Pagina dopo pagina è presente un messaggio importante, che dovrebbe diventare una regola riguardo al rispetto per il nostro ambiente. I miei protagonisti diventeranno i paladini di un problema enorme per loro, ma che tenteranno nel loro piccolo di arginare col lavoro di volontariato di pulizia delle spiagge. Se ognuno di noi, nel suo piccolo, cercasse di non inquinare, tutti i cittadini del mondo ne trarrebbero vantaggio. Abbiamo visto, con la recente pandemia di Covid 19, quando a un certo punto il mondo si è fermato, come la natura si sia ripresa i suoi spazi, sia esplosa germogliando come non mai, gli animali si siano avvicinati ai centri abitati, l’inquinamento atmosferico sia sceso drasticamente. Gli scienziati hanno dimostrato come il virus abbia attecchito meglio in zone dove si sono riscontrati maggiori concentrazioni di agenti inquinanti, il virus veniva trasportato e stagnava nelle particelle di vario genere ricche di materiale nocivo per la salute. Questo denota l’importanza, da parte delle multinazionali e dei governi, di adottare quanto prima sistemi di produzione di energia altamente ecologici che tutelino la salute di tutto l’ecosistema. In alcuni passaggi del romanzo descrivo alcuni problemi reali derivanti dall’inquinamento incorniciati dalle vicende dei protagonisti totalmente partoriti dalla mia fantasia.

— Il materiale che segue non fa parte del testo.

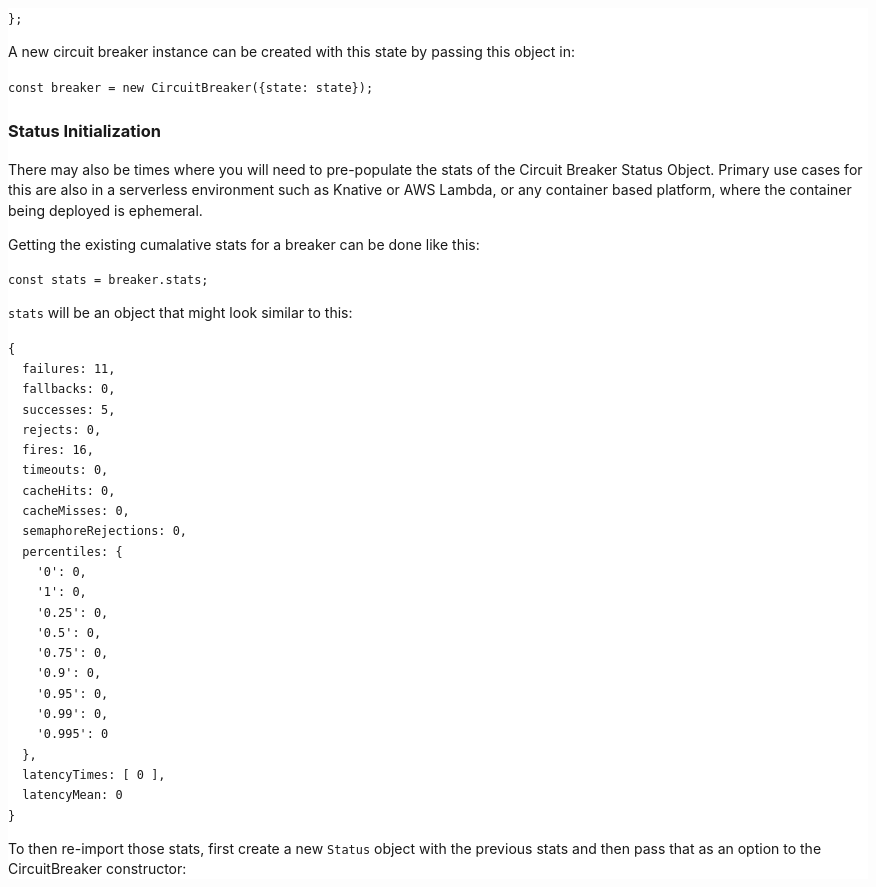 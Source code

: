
 ```
};

```

A new circuit breaker instance can be created with this state by passing this object in:

```
const breaker = new CircuitBreaker({state: state});

```

### Status Initialization

There may also be times where you will need to pre-populate the stats of the Circuit Breaker Status Object. Primary use cases for this are also in a serverless environment such as Knative or AWS Lambda, or any container based platform, where the container being deployed is ephemeral.

Getting the existing cumalative stats for a breaker can be done like this:

```
const stats = breaker.stats;

```

`stats` will be an object that might look similar to this:

```
{
  failures: 11,
  fallbacks: 0,
  successes: 5,
  rejects: 0,
  fires: 16,
  timeouts: 0,
  cacheHits: 0,
  cacheMisses: 0,
  semaphoreRejections: 0,
  percentiles: {
    '0': 0,
    '1': 0,
    '0.25': 0,
    '0.5': 0,
    '0.75': 0,
    '0.9': 0,
    '0.95': 0,
    '0.99': 0,
    '0.995': 0
  },
  latencyTimes: [ 0 ],
  latencyMean: 0
}

```

To then re-import those stats, first create a new `Status` object with the previous stats and then pass that as an option to the CircuitBreaker constructor:
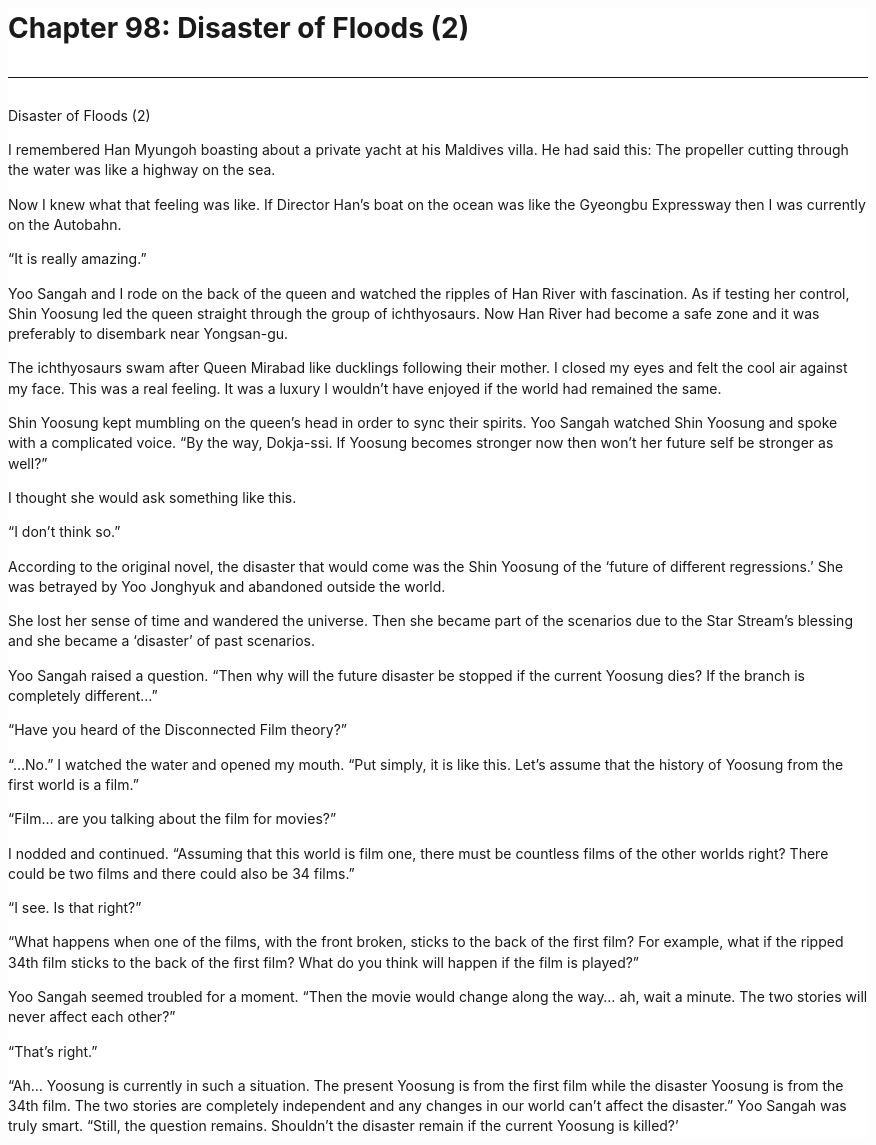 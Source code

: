 # Chapter 98: Disaster of Floods (2)<hr>

Disaster of Floods (2)

I remembered Han Myungoh boasting about a private yacht at his Maldives villa. He had said this: The propeller cutting through the water was like a highway on the sea.

Now I knew what that feeling was like. If Director Han’s boat on the ocean was like the Gyeongbu Expressway then I was currently on the Autobahn.

“It is really amazing.”

Yoo Sangah and I rode on the back of the queen and watched the ripples of Han River with fascination. As if testing her control, Shin Yoosung led the queen straight through the group of ichthyosaurs. Now Han River had become a safe zone and it was preferably to disembark near Yongsan-gu.

The ichthyosaurs swam after Queen Mirabad like ducklings following their mother. I closed my eyes and felt the cool air against my face. This was a real feeling. It was a luxury I wouldn’t have enjoyed if the world had remained the same.

Shin Yoosung kept mumbling on the queen’s head in order to sync their spirits. Yoo Sangah watched Shin Yoosung and spoke with a complicated voice. “By the way, Dokja-ssi. If Yoosung becomes stronger now then won’t her future self be stronger as well?”

I thought she would ask something like this.

“I don’t think so.”

According to the original novel, the disaster that would come was the Shin Yoosung of the ‘future of different regressions.’ She was betrayed by Yoo Jonghyuk and abandoned outside the world.

She lost her sense of time and wandered the universe. Then she became part of the scenarios due to the Star Stream’s blessing and she became a ‘disaster’ of past scenarios.

Yoo Sangah raised a question. “Then why will the future disaster be stopped if the current Yoosung dies? If the branch is completely different…”

“Have you heard of the Disconnected Film theory?”

“…No.” I watched the water and opened my mouth. “Put simply, it is like this. Let’s assume that the history of Yoosung from the first world is a film.”

“Film… are you talking about the film for movies?”

I nodded and continued. “Assuming that this world is film one, there must be countless films of the other worlds right? There could be two films and there could also be 34 films.”

“I see. Is that right?”

“What happens when one of the films, with the front broken, sticks to the back of the first film? For example, what if the ripped 34th film sticks to the back of the first film? What do you think will happen if the film is played?”

Yoo Sangah seemed troubled for a moment. “Then the movie would change along the way… ah, wait a minute. The two stories will never affect each other?”

“That’s right.”

“Ah… Yoosung is currently in such a situation. The present Yoosung is from the first film while the disaster Yoosung is from the 34th film. The two stories are completely independent and any changes in our world can’t affect the disaster.” Yoo Sangah was truly smart. “Still, the question remains. Shouldn’t the disaster remain if the current Yoosung is killed?’
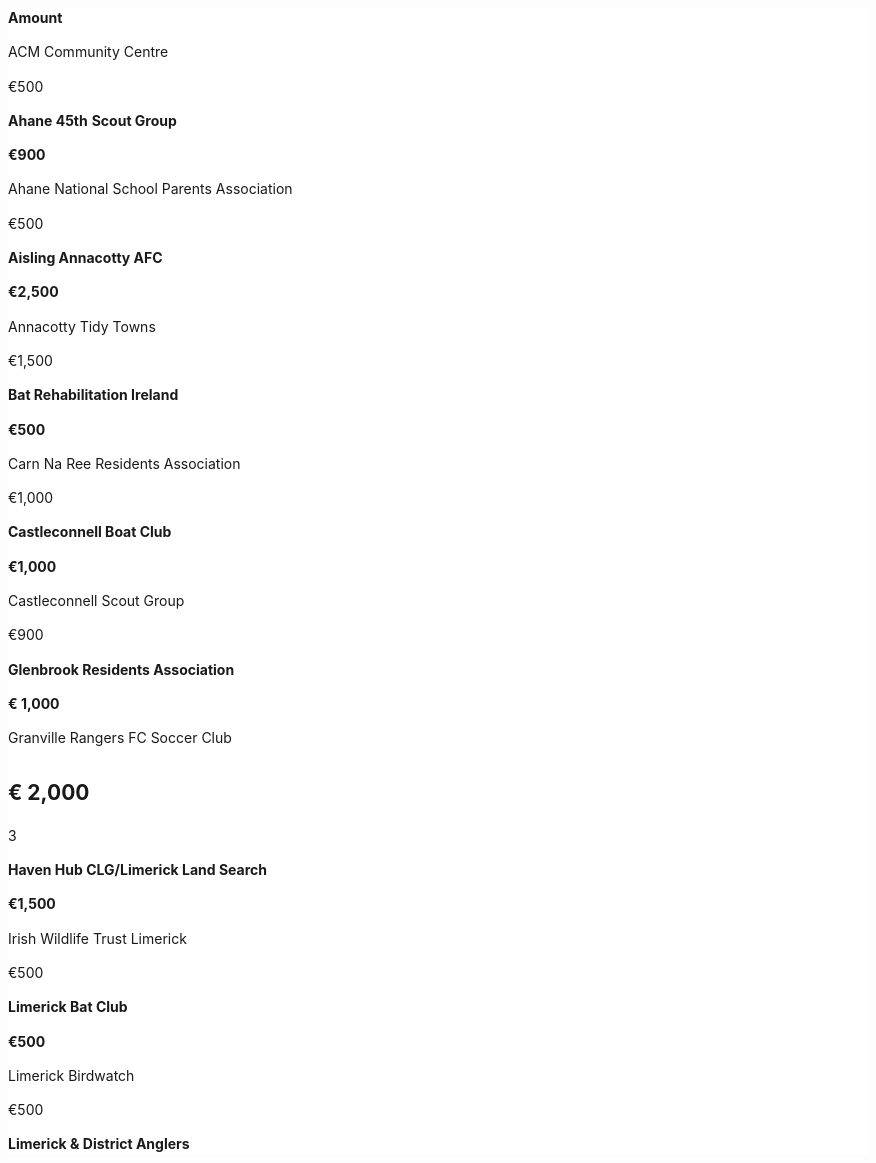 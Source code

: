 **Amount**

ACM Community Centre

€500

**Ahane 45th** **Scout Group**

**€900**

Ahane National School Parents Association

€500

**Aisling Annacotty AFC**

**€2,500**

Annacotty Tidy Towns

€1,500

**Bat Rehabilitation Ireland**

**€500**

Carn Na Ree Residents Association

€1,000

**Castleconnell Boat Club**

**€1,000**

Castleconnell Scout Group

€900

**Glenbrook Residents Association**

**€ 1,000**

Granville Rangers FC Soccer Club

€ 2,000
---
3

**Haven Hub CLG/Limerick Land Search**

**€1,500**

Irish Wildlife Trust Limerick

€500

**Limerick Bat Club**

**€500**

Limerick Birdwatch

€500

**Limerick & District Anglers**
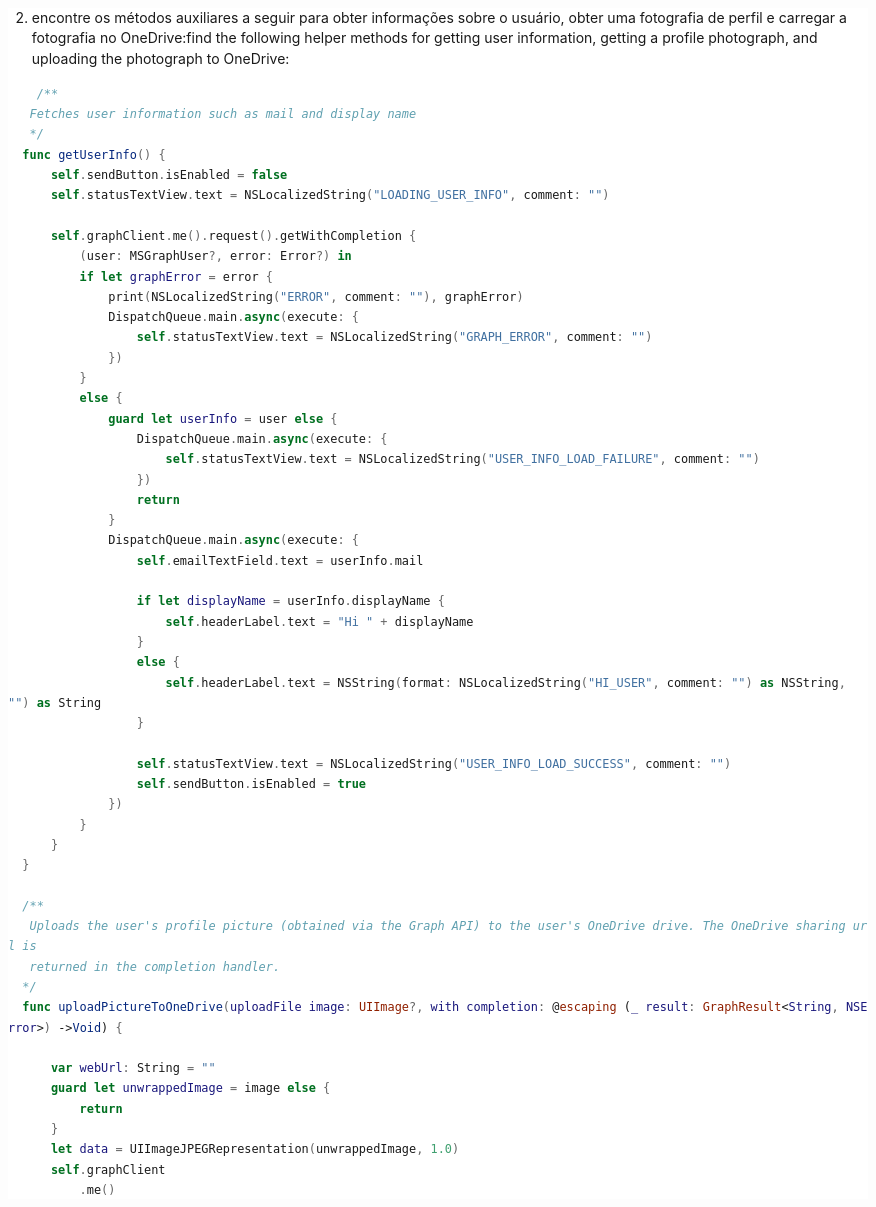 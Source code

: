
   ```swift
  ```
2. <span data-ttu-id="6e57d-172">encontre os métodos auxiliares a seguir para obter informações sobre o usuário, obter uma fotografia de perfil e carregar a fotografia no OneDrive:</span><span class="sxs-lookup"><span data-stu-id="6e57d-172">find the following helper methods for getting user information, getting a profile photograph, and uploading the photograph to OneDrive:</span></span>

  ```swift
      /**
     Fetches user information such as mail and display name
     */
    func getUserInfo() {
        self.sendButton.isEnabled = false
        self.statusTextView.text = NSLocalizedString("LOADING_USER_INFO", comment: "")
        
        self.graphClient.me().request().getWithCompletion {
            (user: MSGraphUser?, error: Error?) in
            if let graphError = error {
                print(NSLocalizedString("ERROR", comment: ""), graphError)
                DispatchQueue.main.async(execute: {
                    self.statusTextView.text = NSLocalizedString("GRAPH_ERROR", comment: "")
                })
            }
            else {
                guard let userInfo = user else {
                    DispatchQueue.main.async(execute: {
                        self.statusTextView.text = NSLocalizedString("USER_INFO_LOAD_FAILURE", comment: "")
                    })
                    return
                }
                DispatchQueue.main.async(execute: {
                    self.emailTextField.text = userInfo.mail
                    
                    if let displayName = userInfo.displayName {
                        self.headerLabel.text = "Hi " + displayName
                    }
                    else {
                        self.headerLabel.text = NSString(format: NSLocalizedString("HI_USER", comment: "") as NSString, "") as String
                    }
                    
                    self.statusTextView.text = NSLocalizedString("USER_INFO_LOAD_SUCCESS", comment: "")
                    self.sendButton.isEnabled = true
                })
            }
        }
    }
    
    /**
     Uploads the user's profile picture (obtained via the Graph API) to the user's OneDrive drive. The OneDrive sharing url is
     returned in the completion handler.
    */
    func uploadPictureToOneDrive(uploadFile image: UIImage?, with completion: @escaping (_ result: GraphResult<String, NSError>) ->Void) {
        
        var webUrl: String = ""
        guard let unwrappedImage = image else {
            return
        }
        let data = UIImageJPEGRepresentation(unwrappedImage, 1.0)
        self.graphClient
            .me()
  ```
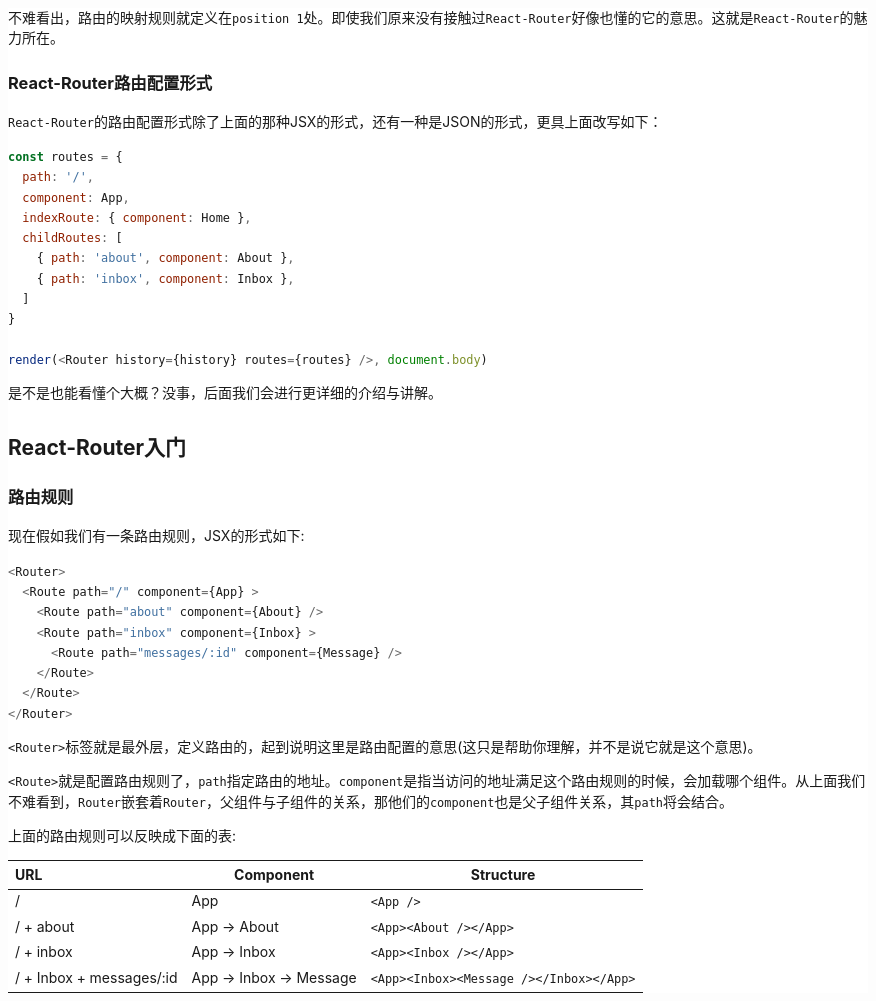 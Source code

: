不难看出，路由的映射规则就定义在`position 1`处。即使我们原来没有接触过`React-Router`好像也懂的它的意思。这就是`React-Router`的魅力所在。

### React-Router路由配置形式

`React-Router`的路由配置形式除了上面的那种JSX的形式，还有一种是JSON的形式，更具上面改写如下：

```javascript
const routes = {
  path: '/',
  component: App,
  indexRoute: { component: Home },
  childRoutes: [
    { path: 'about', component: About },
    { path: 'inbox', component: Inbox },
  ]
}

render(<Router history={history} routes={routes} />, document.body)
```

是不是也能看懂个大概？没事，后面我们会进行更详细的介绍与讲解。



## React-Router入门

### 路由规则

现在假如我们有一条路由规则，JSX的形式如下:

```javascript
<Router>
  <Route path="/" component={App} >
    <Route path="about" component={About} />
    <Route path="inbox" component={Inbox} >
      <Route path="messages/:id" component={Message} />
    </Route>
  </Route>
</Router>
```

`<Router>`标签就是最外层，定义路由的，起到说明这里是路由配置的意思(这只是帮助你理解，并不是说它就是这个意思)。

`<Route>`就是配置路由规则了，`path`指定路由的地址。`component`是指当访问的地址满足这个路由规则的时候，会加载哪个组件。从上面我们不难看到，`Router`嵌套着`Router`，父组件与子组件的关系，那他们的`component`也是父子组件关系，其`path`将会结合。

上面的路由规则可以反映成下面的表:

| URL                      | Component               | Structure                               |
| :----------------------- | ----------------------- | --------------------------------------- |
| /                        | App                     | `<App />`                               |
| / + about                | App -> About            | `<App><About /></App>`                  |
| / + inbox                | App -> Inbox            | `<App><Inbox /></App>`                  |
| / + Inbox + messages/:id | App -> Inbox -> Message | `<App><Inbox><Message /></Inbox></App>` |
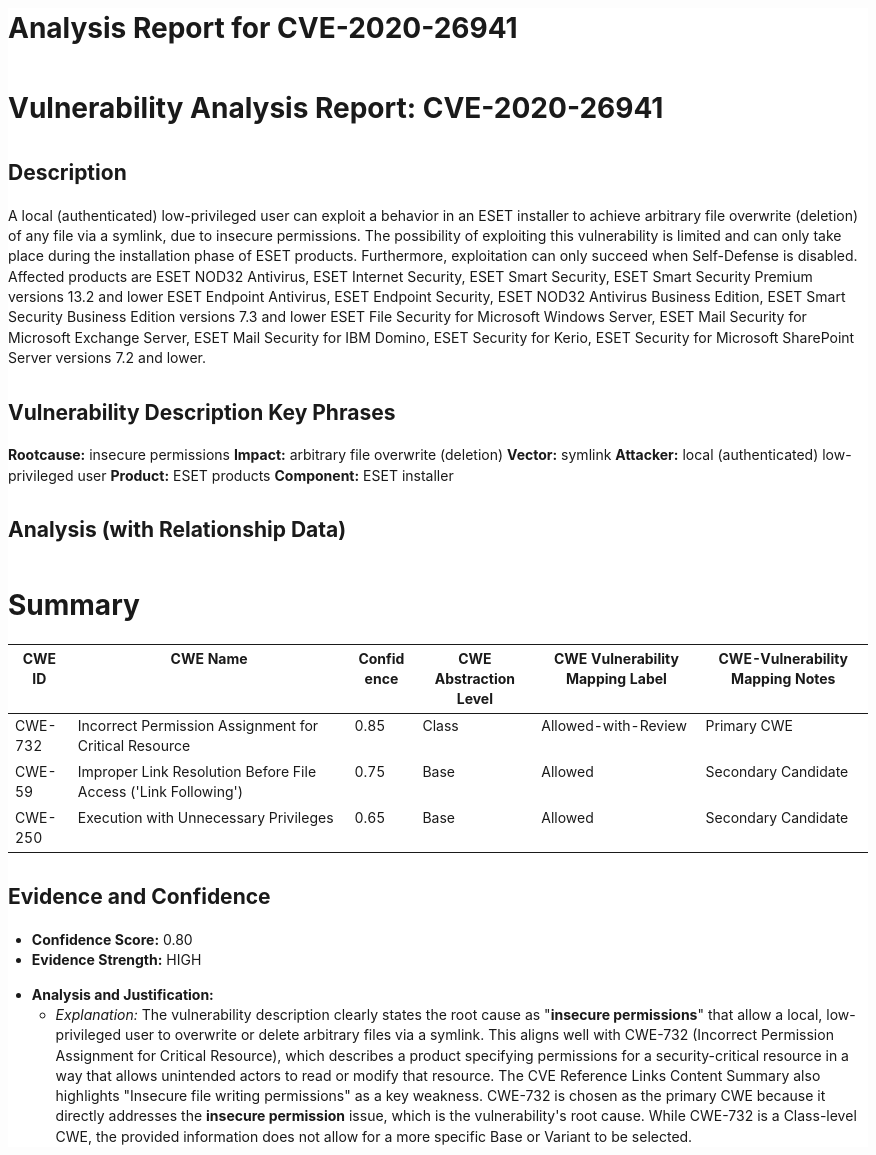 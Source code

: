 # Analysis Report for CVE-2020-26941

# Vulnerability Analysis Report: CVE-2020-26941

## Description

A local (authenticated) low-privileged user can exploit a behavior in an ESET installer to achieve arbitrary file overwrite (deletion) of any file via a symlink, due to insecure permissions. The possibility of exploiting this vulnerability is limited and can only take place during the installation phase of ESET products. Furthermore, exploitation can only succeed when Self-Defense is disabled. Affected products are ESET NOD32 Antivirus, ESET Internet Security, ESET Smart Security, ESET Smart Security Premium versions 13.2 and lower ESET Endpoint Antivirus, ESET Endpoint Security, ESET NOD32 Antivirus Business Edition, ESET Smart Security Business Edition versions 7.3 and lower ESET File Security for Microsoft Windows Server, ESET Mail Security for Microsoft Exchange Server, ESET Mail Security for IBM Domino, ESET Security for Kerio, ESET Security for Microsoft SharePoint Server versions 7.2 and lower.

## Vulnerability Description Key Phrases

**Rootcause:** insecure permissions
**Impact:** arbitrary file overwrite (deletion)
**Vector:** symlink
**Attacker:** local (authenticated) low-privileged user
**Product:** ESET products
**Component:** ESET installer

## Analysis (with Relationship Data)

# Summary
| CWE ID | CWE Name | Confidence | CWE Abstraction Level | CWE Vulnerability Mapping Label | CWE-Vulnerability Mapping Notes |
|---|---|---|---|---|---|
| CWE-732 | Incorrect Permission Assignment for Critical Resource | 0.85 | Class | Allowed-with-Review | Primary CWE |
| CWE-59 | Improper Link Resolution Before File Access ('Link Following') | 0.75 | Base | Allowed | Secondary Candidate |
| CWE-250 | Execution with Unnecessary Privileges | 0.65 | Base | Allowed | Secondary Candidate |

## Evidence and Confidence

*   **Confidence Score:** 0.80
*   **Evidence Strength:** HIGH

- **Analysis and Justification:**  
  - *Explanation:* The vulnerability description clearly states the root cause as "**insecure permissions**" that allow a local, low-privileged user to overwrite or delete arbitrary files via a symlink. This aligns well with CWE-732 (Incorrect Permission Assignment for Critical Resource), which describes a product specifying permissions for a security-critical resource in a way that allows unintended actors to read or modify that resource. The CVE Reference Links Content Summary also highlights "Insecure file writing permissions" as a key weakness. CWE-732 is chosen as the primary CWE because it directly addresses the **insecure permission** issue, which is the vulnerability's root cause. While CWE-732 is a Class-level CWE, the provided information does not allow for a more specific Base or Variant to be selected.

Hai scelto come luogo due angoli di paradiso. Entrambi i romanzi si svolgono in uno dei luoghi più belli della Sardegna: Porto Giunco e Punta Molentis a Villasimius, due gioielli incastonati nella costa sud-orientale. Quest’ultima è stata di recente trasformata in una spiaggia a numero chiuso e a pagamento proprio per tutelarla dall’invasione dei visitatori che ogni estate di riversa sull’arenile. Con loro sono entrata in sintonia dal primo momento in cui ho posato piede sulla sabbia, mi sono inebriata dei colori e dell’anatomia delle loro montagne. Immersa nella natura quindi avevo deciso di ambientare lì le vicende del mio primo romanzo “Luce nel buio”. Dopo aver fatto dei sopralluoghi salendo sulle montagne e prendendo contatto con ogni singolo pezzo di roccia e di insenatura, ho proiettato nel libro le descrizioni reali dettate dall’onda emotiva che mi avevano trasmesso.

Un libro che vede i giovani protagonisti. Credi che si possa e si debba ricominciare da loro? Per risolvere il problema dell’inquinamento ambientale bisogna ripartire dalla sensibilizzazione dei giovani, alimentata dall’esperienza degli adulti come succede nel mio romanzo. I protagonisti adolescenti sono stati indottrinati nientemeno che dal comandante di una flotta aerospaziale e hanno lottato successivamente per incarnare gli ideali, cercando di sensibilizzare le menti ottuse e corrotte di chi ci governa e delle multinazionali. Posso aggiungere che i miei romanzi vogliono essere una speranza per il futuro solo se ci sarà la volontà da parte di tutti di migliorare le condizioni dell’habitat del nostro pianeta. Dobbiamo tutti armarci di quel fuoco sacro che ci dà la forza di combattere per una giusta causa.